Does this mean she would be a good prime minister? I’m not sure, but if she could loan her cajones to whoever does take up the mantle, the country will surely thank her.
Wes Streeting
There is little doubt that no one wants Wes Streeting to be prime minister more than Wes Streeting wants to be prime minister. Just to witness him in any given scenario is to be struck by his absolute and deep-held yearning for the position.
But one cannot help but be struck by the heavy baggage that might hold him back from No. 10, including but not limited to his position as a protégé of disgraced Labour grandee Peter Mandelson, his alignment with the gender critical movement on questions of single-sex spaces, and his current fraught relationship with the British doctors under his purview as Secretary of State for Health and Social Care.
Many tout that this week in the wake of the local elections is Wes Streeting’s sole chance to take down Starmer and replace him. So, if you’re questioning whether Wes Streeting can become the next prime minister, the answer is simple: if, and only if, he can borrow Catherine West’s balls within the next week.
Andy Burnham
Cometh the hour, cometh the man, but unfortunately this man cannot cometh to Parliament any time soon.
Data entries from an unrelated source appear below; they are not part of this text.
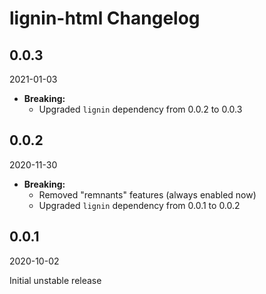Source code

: # lignin-html Changelog

## 0.0.3

2021-01-03

* **Breaking:**
  * Upgraded `lignin` dependency from 0.0.2 to 0.0.3

## 0.0.2

2020-11-30

* **Breaking:**
  * Removed "remnants" features (always enabled now)
  * Upgraded `lignin` dependency from 0.0.1 to 0.0.2

## 0.0.1

2020-10-02

Initial unstable release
A favourite of many in the Parliamentary Labour Party when it comes to envisioning a potential Starmer replacement, Andy Burnham faces a significant hurdle in his path to becoming prime minister: he isn’t a member of the parliamentary party he would like to lead.
Forbidden by the NEC from running in the Gorton and Denton by-election, Andy Burnham has up ‘til now had to content himself with his position as Mayor of Greater Manchester. Of course, such is his support within the party that there have been whispers of an MP giving up his seat to trigger a by-election that Burnham might win.
But would that work?
This entire crisis revolves around the Labour Party’s dismal performance at the local elections: can they really risk losing another by-election just to get a new leader? The optics of the worst case scenario where Labour lose a seat to Reform or the Greens are simply unimaginable. The by-election would become a de facto popularity contest of not only Keir Starmer but the entire Labour Party, and you can bet that the other parties will be putting their all into ruining Burnham’s chances of winning.
Honestly, it’s just not worth it.
Angela Rayner
Let’s just put it simply: no chance until she sorts things out with HMRC. Even then, judging from her seemingly AI-generated statement on Sunday, she is positioning herself to the left of what many on the centre-left in the Labour Party could be comfortable with.
What do you think?
Feel free to comment below if you have any other candidates in mind.
Whomever the party chooses, it is my sincere hope that the next leader will manage to make a success of the modern Labour Party project. Anything less would guarantee us the unfortunate sight of either professional Homer Simpson impersonator and Trump suceur-en-chef, Nigel Farage, or the breast reduction surgeon’s worst nightmare, Zack Polanski, standing proudly outside No. 10 after the next election. One shudders to imagine it, and I know the Labour Party feels the same.
Oh, who am I kidding, imagining that they might actually turn things around? At this point, our only hope in the face of populism may lie in the hands of Kemi Badenoch and her slowly revitalising Conservative Party.
I cannot believe I just wrote those words, but unfortunately, I fear they might just be true.